I hope to carry with me the amazing qualities I’ve seen in so many people here, and to become that Christ-like figure in someone else’s life. I hope to continue taking time to step back, and focusing on what’s truly important in life. I’ve learned how powerful it is to surround yourself with good people and that the little things truly do make a difference in the lives of others. 90% of the time, I couldn’t communicate verbally very well with the Nicaraguans, especially the kids. However, some of the most powerful moments I experienced were with these kids. We laughed and played games and make funny faces at each other, and words weren’t even necessary. I saw the face of Christ in every single child I encountered and these experiences and connections will stick with me forever. As our journey comes to a close, I know, I will take a whole new sense of appreciation with me back home. Seeing how hard the Nicaraguans work, and how eager the kids are to learn has completely humbled me. Everything in my life seems so trivial now, and I think stepping back for a week is exactly what my life needed. I hope to continue in service work, and pursue my love for helping others, especially kids. I hope to always follow my passions, and never put money or material goods over what truly makes me happy.

On a spiritual level, this trip has given me so much reassurance in my faith. I’ve encountered Christ more times this week than I ever have in my life, and the fact that this happened in a 3rd world country is so inspiring to me.
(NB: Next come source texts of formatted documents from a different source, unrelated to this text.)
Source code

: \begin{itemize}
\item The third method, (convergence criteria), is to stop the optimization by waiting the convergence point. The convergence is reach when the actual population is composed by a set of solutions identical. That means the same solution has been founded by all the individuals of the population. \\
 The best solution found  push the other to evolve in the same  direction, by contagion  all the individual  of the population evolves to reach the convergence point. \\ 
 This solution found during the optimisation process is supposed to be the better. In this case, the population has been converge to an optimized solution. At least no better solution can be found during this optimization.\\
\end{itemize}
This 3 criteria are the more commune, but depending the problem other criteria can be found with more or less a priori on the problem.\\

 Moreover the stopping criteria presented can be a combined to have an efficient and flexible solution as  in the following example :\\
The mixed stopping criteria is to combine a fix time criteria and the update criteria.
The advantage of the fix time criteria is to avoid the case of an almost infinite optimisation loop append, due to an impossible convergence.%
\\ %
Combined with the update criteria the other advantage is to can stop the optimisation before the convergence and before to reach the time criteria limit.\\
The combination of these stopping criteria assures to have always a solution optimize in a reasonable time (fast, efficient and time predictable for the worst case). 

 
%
This proved to me that God will always be present where He is needed, because these people need Him more than anything. However, despite their situations, the faith of the Nicaraguans was always present, and absolutely contagious, which is something I truly admired. I can’t say enough how blessed I am to have been exposed to this country and its people. I know I will be able to go back to my journal and re-read it when I’m having a bad day, because just the thought of it makes me so happy. The combination of the Nicaraguans, the culture, the beauty of the country and the wonderful people that came down with me has forever changed my life, and made me a better person.”